We fax PO to vendor, including date of delivery, unit price involved. We
ask them to return the fax signed or corrected, so we know what to expect.
If they sign agree to price, then invoice us different, we call them on it.

Do you have an end fiscal report showing total inventory according to
on-hand times cost is $2 million, but the total in GL is $20 million?
Do you have wild GL accounts where the grand total swings wildly in
different directions month to month?
Do you have GL accounts where the grand total seems to grow to infinity?
If so, then how you are handling CST PUR ACP could be at the root of it.

We have new items, which ought to be cost entered before any transactions,
but sometimes delayed, as lead times shrink. When the cost fixed has impact
on General Ledger, inventory valuation, and what we call unvouchered
payables (where we have received goods but not yet received an invoice).
There's your scenario. There's timing of vendor price increases.
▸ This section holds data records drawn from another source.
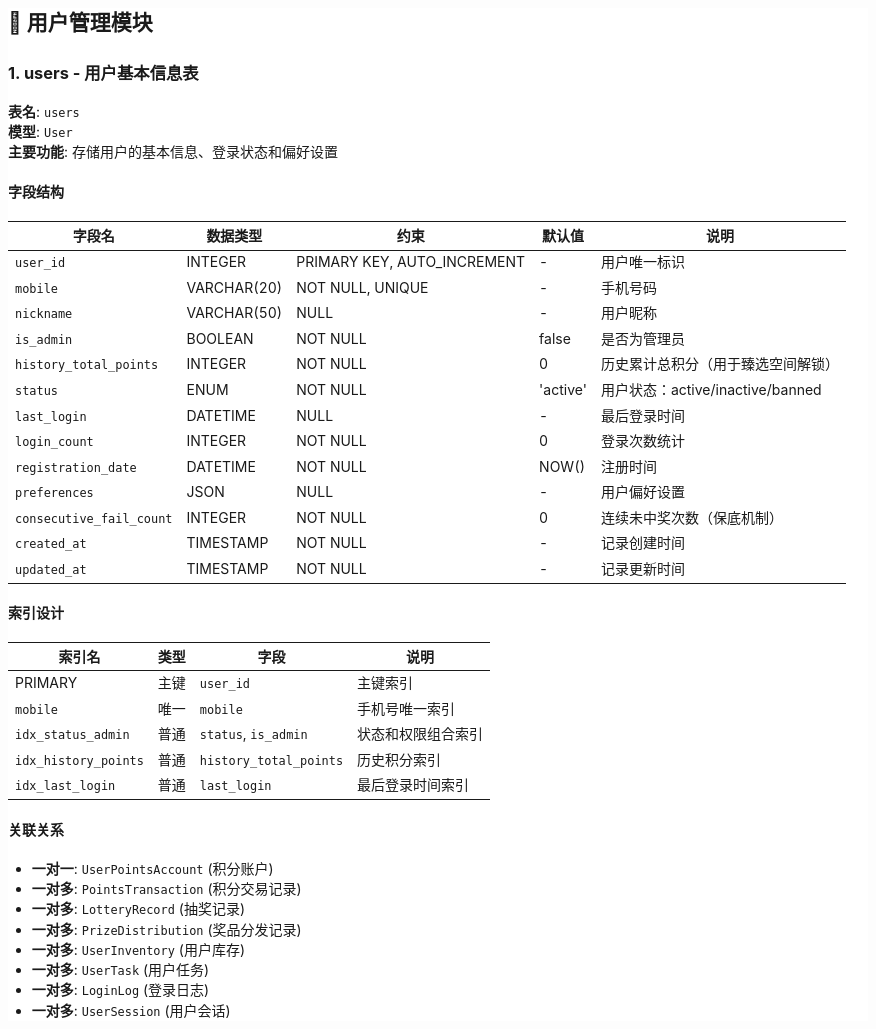 
## 👥 用户管理模块

### 1. users - 用户基本信息表

**表名**: `users`  
**模型**: `User`  
**主要功能**: 存储用户的基本信息、登录状态和偏好设置

#### 字段结构

| 字段名 | 数据类型 | 约束 | 默认值 | 说明 |
|-------|---------|-----|-------|------|
| `user_id` | INTEGER | PRIMARY KEY, AUTO_INCREMENT | - | 用户唯一标识 |
| `mobile` | VARCHAR(20) | NOT NULL, UNIQUE | - | 手机号码 |
| `nickname` | VARCHAR(50) | NULL | - | 用户昵称 |
| `is_admin` | BOOLEAN | NOT NULL | false | 是否为管理员 |
| `history_total_points` | INTEGER | NOT NULL | 0 | 历史累计总积分（用于臻选空间解锁） |
| `status` | ENUM | NOT NULL | 'active' | 用户状态：active/inactive/banned |
| `last_login` | DATETIME | NULL | - | 最后登录时间 |
| `login_count` | INTEGER | NOT NULL | 0 | 登录次数统计 |
| `registration_date` | DATETIME | NOT NULL | NOW() | 注册时间 |
| `preferences` | JSON | NULL | - | 用户偏好设置 |
| `consecutive_fail_count` | INTEGER | NOT NULL | 0 | 连续未中奖次数（保底机制） |
| `created_at` | TIMESTAMP | NOT NULL | - | 记录创建时间 |
| `updated_at` | TIMESTAMP | NOT NULL | - | 记录更新时间 |

#### 索引设计

| 索引名 | 类型 | 字段 | 说明 |
|--------|-----|------|------|
| PRIMARY | 主键 | `user_id` | 主键索引 |
| `mobile` | 唯一 | `mobile` | 手机号唯一索引 |
| `idx_status_admin` | 普通 | `status`, `is_admin` | 状态和权限组合索引 |
| `idx_history_points` | 普通 | `history_total_points` | 历史积分索引 |
| `idx_last_login` | 普通 | `last_login` | 最后登录时间索引 |

#### 关联关系

- **一对一**: `UserPointsAccount` (积分账户)
- **一对多**: `PointsTransaction` (积分交易记录)
- **一对多**: `LotteryRecord` (抽奖记录)
- **一对多**: `PrizeDistribution` (奖品分发记录)
- **一对多**: `UserInventory` (用户库存)
- **一对多**: `UserTask` (用户任务)
- **一对多**: `LoginLog` (登录日志)
- **一对多**: `UserSession` (用户会话)
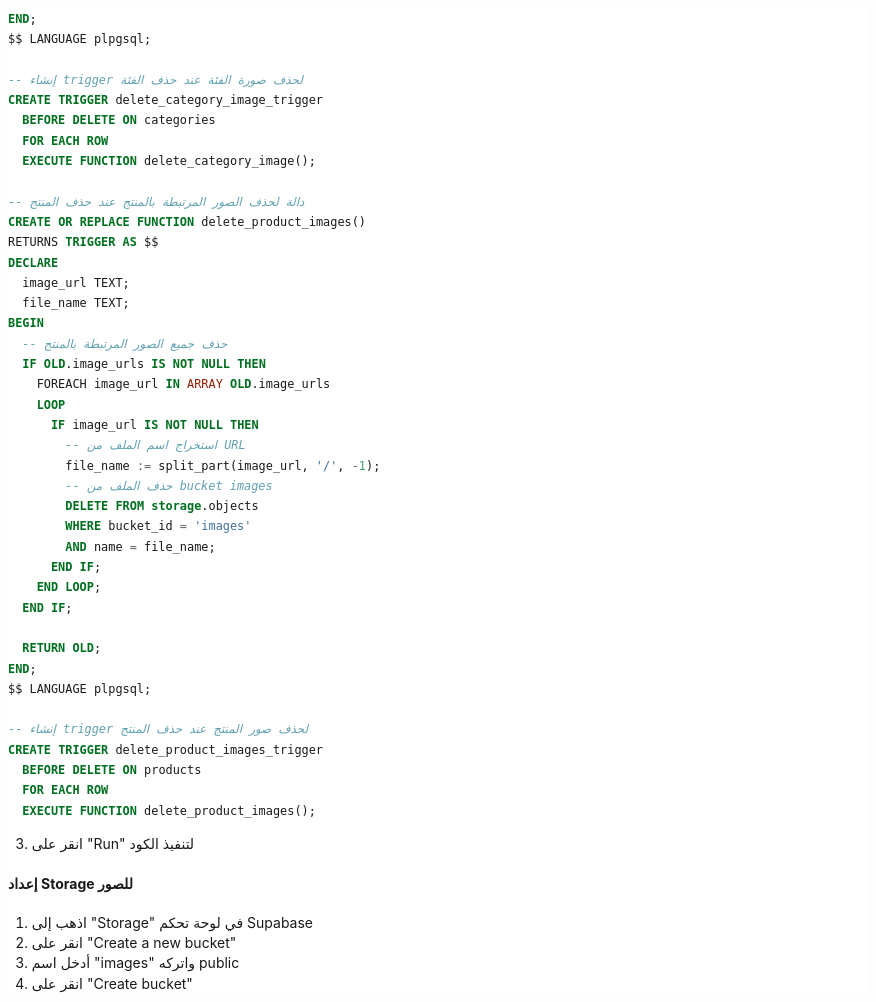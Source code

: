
 ```sql
END;
$$ LANGUAGE plpgsql;

-- إنشاء trigger لحذف صورة الفئة عند حذف الفئة
CREATE TRIGGER delete_category_image_trigger
  BEFORE DELETE ON categories
  FOR EACH ROW
  EXECUTE FUNCTION delete_category_image();

-- دالة لحذف الصور المرتبطة بالمنتج عند حذف المنتج
CREATE OR REPLACE FUNCTION delete_product_images()
RETURNS TRIGGER AS $$
DECLARE
  image_url TEXT;
  file_name TEXT;
BEGIN
  -- حذف جميع الصور المرتبطة بالمنتج
  IF OLD.image_urls IS NOT NULL THEN
    FOREACH image_url IN ARRAY OLD.image_urls
    LOOP
      IF image_url IS NOT NULL THEN
        -- استخراج اسم الملف من URL
        file_name := split_part(image_url, '/', -1);
        -- حذف الملف من bucket images
        DELETE FROM storage.objects 
        WHERE bucket_id = 'images' 
        AND name = file_name;
      END IF;
    END LOOP;
  END IF;
  
  RETURN OLD;
END;
$$ LANGUAGE plpgsql;

-- إنشاء trigger لحذف صور المنتج عند حذف المنتج
CREATE TRIGGER delete_product_images_trigger
  BEFORE DELETE ON products
  FOR EACH ROW
  EXECUTE FUNCTION delete_product_images();

```

3. انقر على "Run" لتنفيذ الكود

#### إعداد Storage للصور
1. اذهب إلى "Storage" في لوحة تحكم Supabase
2. انقر على "Create a new bucket"
3. أدخل اسم "images" واتركه public
4. انقر على "Create bucket"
Some people use the terminology "uncosted" for "unvouchered."

We also have unit of measure errors. If the variance shows that the
difference between actual and standard cost is one is like 10 times the
other, that is probably a unit of measure error. If not, the next suspect
is a partial shipment, where full invoice paid, but only for a partial
delivery.

What can happen also depends on your system parameters, and end fiscal month
choices for jobs like PUR900 and ACP900. We use standard cost for rollups.
This is unaffected by wrong costing in vendor invoices, whose price goes
into actual cost. There's what General Ledger accounts this flows into.

Suppose an item has wrong standard cost at time of inventory receiving from
PO. This puts wrong value into unvouchered GL. Suppose that cost is fixed
before invoice paid. Your inventory valuation reports will now be correct,
but there's still garbage in unvouchered.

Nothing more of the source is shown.